Ok! Welcome to weekly training tips by Geared Strength! I’m excited to get these going for you all.
Before I get started I just wanted to say that I hope you all are doing ok, you and your family and friends are safe and healthy during this time. So far those closest to me remain unaffected by COVID-19 but I have had some contacts just outside of our circle become affected but thankfully on the mend. It’s possible that from here on out the landscape could look a little different for us but I feel as though the mountain bike community will hold strong and stay a strong community of riding support.
Alright. let’s get into this weeks training tip. Heart rate recovery.

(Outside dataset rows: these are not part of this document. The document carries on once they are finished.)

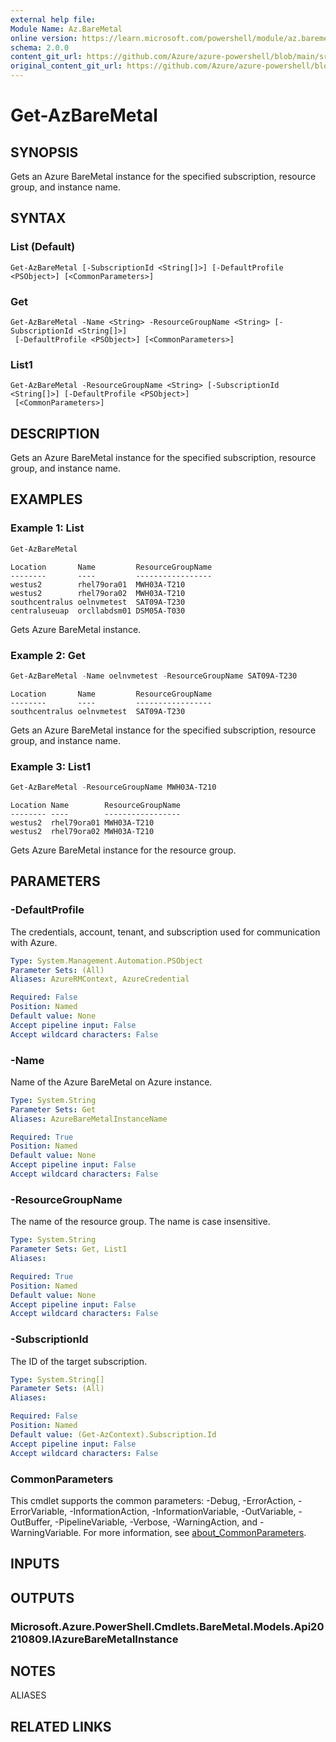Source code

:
 ```yaml
---
external help file:
Module Name: Az.BareMetal
online version: https://learn.microsoft.com/powershell/module/az.baremetal/get-azbaremetal
schema: 2.0.0
content_git_url: https://github.com/Azure/azure-powershell/blob/main/src/BareMetal/help/Get-AzBareMetal.md
original_content_git_url: https://github.com/Azure/azure-powershell/blob/main/src/BareMetal/help/Get-AzBareMetal.md
---
```


# Get-AzBareMetal

## SYNOPSIS
Gets an Azure BareMetal instance for the specified subscription, resource group, and instance name.

## SYNTAX

### List (Default)
```
Get-AzBareMetal [-SubscriptionId <String[]>] [-DefaultProfile <PSObject>] [<CommonParameters>]
```

### Get
```
Get-AzBareMetal -Name <String> -ResourceGroupName <String> [-SubscriptionId <String[]>]
 [-DefaultProfile <PSObject>] [<CommonParameters>]
```

### List1
```
Get-AzBareMetal -ResourceGroupName <String> [-SubscriptionId <String[]>] [-DefaultProfile <PSObject>]
 [<CommonParameters>]
```

## DESCRIPTION
Gets an Azure BareMetal instance for the specified subscription, resource group, and instance name.

## EXAMPLES

### Example 1: List
```powershell
Get-AzBareMetal
```

```output
Location       Name         ResourceGroupName
--------       ----         -----------------
westus2        rhel79ora01  MWH03A-T210
westus2        rhel79ora02  MWH03A-T210
southcentralus oelnvmetest  SAT09A-T230
centraluseuap  orcllabdsm01 DSM05A-T030
```

Gets Azure BareMetal instance.

### Example 2: Get
```powershell
Get-AzBareMetal -Name oelnvmetest -ResourceGroupName SAT09A-T230
```

```output
Location       Name         ResourceGroupName
--------       ----         -----------------
southcentralus oelnvmetest  SAT09A-T230
```

Gets an Azure BareMetal instance for the specified subscription, resource group, and instance name.

### Example 3: List1
```powershell
Get-AzBareMetal -ResourceGroupName MWH03A-T210
```

```output
Location Name        ResourceGroupName
-------- ----        -----------------
westus2  rhel79ora01 MWH03A-T210
westus2  rhel79ora02 MWH03A-T210
```

Gets Azure BareMetal instance for the resource group.

## PARAMETERS

### -DefaultProfile
The credentials, account, tenant, and subscription used for communication with Azure.

```yaml
Type: System.Management.Automation.PSObject
Parameter Sets: (All)
Aliases: AzureRMContext, AzureCredential

Required: False
Position: Named
Default value: None
Accept pipeline input: False
Accept wildcard characters: False
```

### -Name
Name of the Azure BareMetal on Azure instance.

```yaml
Type: System.String
Parameter Sets: Get
Aliases: AzureBareMetalInstanceName

Required: True
Position: Named
Default value: None
Accept pipeline input: False
Accept wildcard characters: False
```

### -ResourceGroupName
The name of the resource group.
The name is case insensitive.

```yaml
Type: System.String
Parameter Sets: Get, List1
Aliases:

Required: True
Position: Named
Default value: None
Accept pipeline input: False
Accept wildcard characters: False
```

### -SubscriptionId
The ID of the target subscription.

```yaml
Type: System.String[]
Parameter Sets: (All)
Aliases:

Required: False
Position: Named
Default value: (Get-AzContext).Subscription.Id
Accept pipeline input: False
Accept wildcard characters: False
```

### CommonParameters
This cmdlet supports the common parameters: -Debug, -ErrorAction, -ErrorVariable, -InformationAction, -InformationVariable, -OutVariable, -OutBuffer, -PipelineVariable, -Verbose, -WarningAction, and -WarningVariable. For more information, see [about_CommonParameters](http://go.microsoft.com/fwlink/?LinkID=113216).

## INPUTS

## OUTPUTS

### Microsoft.Azure.PowerShell.Cmdlets.BareMetal.Models.Api20210809.IAzureBareMetalInstance

## NOTES

ALIASES

## RELATED LINKS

What it is, why it’s important to work on for your riding, and how to work on it.
LET’S DO THIS.
Why is heart rate recovery important for our riding? Mountain biking as a whole can be the same as HIIT interval training. Especially on multi-terrain, techy single tracks. When we fatigue we lose motor skills. The quicker your heart can recover the better your skills and bike handling stay intact. The stronger your heart is the quicker it can get oxygenated blood back to your working muscles so you can get on with your ride!

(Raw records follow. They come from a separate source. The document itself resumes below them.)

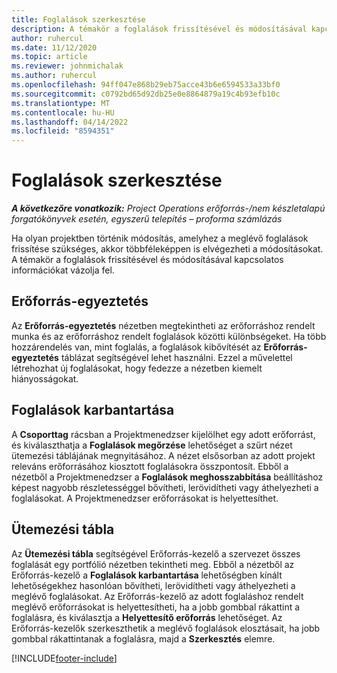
 ```yaml
---
title: Foglalások szerkesztése
description: A témakör a foglalások frissítésével és módosításával kapcsolatos információkat tartalmaz.
author: ruhercul
ms.date: 11/12/2020
ms.topic: article
ms.reviewer: johnmichalak
ms.author: ruhercul
ms.openlocfilehash: 94ff047e868b29eb75acce43b6e6594533a33bf0
ms.sourcegitcommit: c0792bd65d92db25e0e8864879a19c4b93efb10c
ms.translationtype: MT
ms.contentlocale: hu-HU
ms.lasthandoff: 04/14/2022
ms.locfileid: "8594351"
---
```

# <a name="edit-bookings"></a>Foglalások szerkesztése

_**A következőre vonatkozik:** Project Operations erőforrás-/nem készletalapú forgatókönyvek esetén, egyszerű telepítés – proforma számlázás_


Ha olyan projektben történik módosítás, amelyhez a meglévő foglalások frissítése szükséges, akkor többféleképpen is elvégezheti a módosításokat. A témakör a foglalások frissítésével és módosításával kapcsolatos információkat vázolja fel.

## <a name="resource-reconciliation"></a>Erőforrás-egyeztetés

Az **Erőforrás-egyeztetés** nézetben megtekintheti az erőforráshoz rendelt munka és az erőforráshoz rendelt foglalások közötti különbségeket. Ha több hozzárendelés van, mint foglalás, a foglalások kibővítését az **Erőforrás-egyeztetés** táblázat segítségével lehet használni. Ezzel a művelettel létrehozhat új foglalásokat, hogy fedezze a nézetben kiemelt hiányosságokat.

## <a name="maintain-bookings"></a>Foglalások karbantartása

A **Csoporttag** rácsban a Projektmenedzser kijelölhet egy adott erőforrást, és kiválaszthatja a **Foglalások megőrzése** lehetőséget a szűrt nézet ütemezési táblájának megnyitásához. A nézet elsősorban az adott projekt releváns erőforrásához kiosztott foglalásokra összpontosít. Ebből a nézetből a Projektmenedzser a **Foglalások meghosszabbítása** beállításhoz képest nagyobb részletességgel bővítheti, lerövidítheti vagy áthelyezheti a foglalásokat. A Projektmenedzser erőforrásokat is helyettesíthet.

## <a name="schedule-board"></a>Ütemezési tábla

Az **Ütemezési tábla** segítségével Erőforrás-kezelő a szervezet összes foglalását egy portfólió nézetben tekintheti meg. Ebből a nézetből az Erőforrás-kezelő a **Foglalások karbantartása** lehetőségben kínált lehetőségekhez hasonlóan bővítheti, lerövidítheti vagy áthelyezheti a meglévő foglalásokat. Az Erőforrás-kezelő az adott foglaláshoz rendelt meglévő erőforrásokat is helyettesítheti, ha a jobb gombbal rákattint a foglalásra, és kiválasztja a **Helyettesítő erőforrás** lehetőséget. Az Erőforrás-kezelők szerkeszthetik a meglévő foglalások elosztásait, ha jobb gombbal rákattintanak a foglalásra, majd a **Szerkesztés** elemre.


[!INCLUDE[footer-include](../includes/footer-banner.md)]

What is heart rate recovery? It’s a pulse measurement taken immediately after intense exertion or exercise.
How do we work on heart rate recovery? Working with heart rate recovery is knowing max heart rate (MHR), and target heart rate (THR).
MHR = 220 – your age. This is just a ROUGH estimate.
THR = MHR (220 – age) x % exercise intensity.
Personal trainers and/or athletes use % exercise intensity in training for various reasons. To push my heart rate recovery training I work in the 85% exercise intensity. I would recommend anywhere between 70-85%. Here’s what my calculation looks like.
MHR 220-48= 172 bpm
THR 172 x 85% = 146.2 bpm
So, do all of these calculations before heading out to do your circuit. FIRST thing, a nice 5-minute warm-up. Then go through your 4-5 high-intensity exercises, 30 seconds each (try to go back to back for best results). After the last exercise, concentrate on deep breathing and slowing your breaths down. Watch (or palpate) your heart rate and aim to get it down 25-30 beats under your THR within a minute. Do another 3-4 rounds. If you notice that your heart rate isn’t recovering within the 1 minute, you should rest longer, 2-5 minutes before moving on.
You can also do this as part of your interval work on the bike. This can be done on an indoor bike trainer, on a road bike, OR EVEN BETTER take your mountain bike to a part of the trail where you hit that punchy climb that tanks you every time. Then you can make a visual mark each time that you lose steam and have to stop. Next time you go out and train then you aim to get farther up the clinb. Do this training once per week during high season, twice per week during off-season.
Let me know how it goes! Ride strong, ride happy! Hope to see you soon.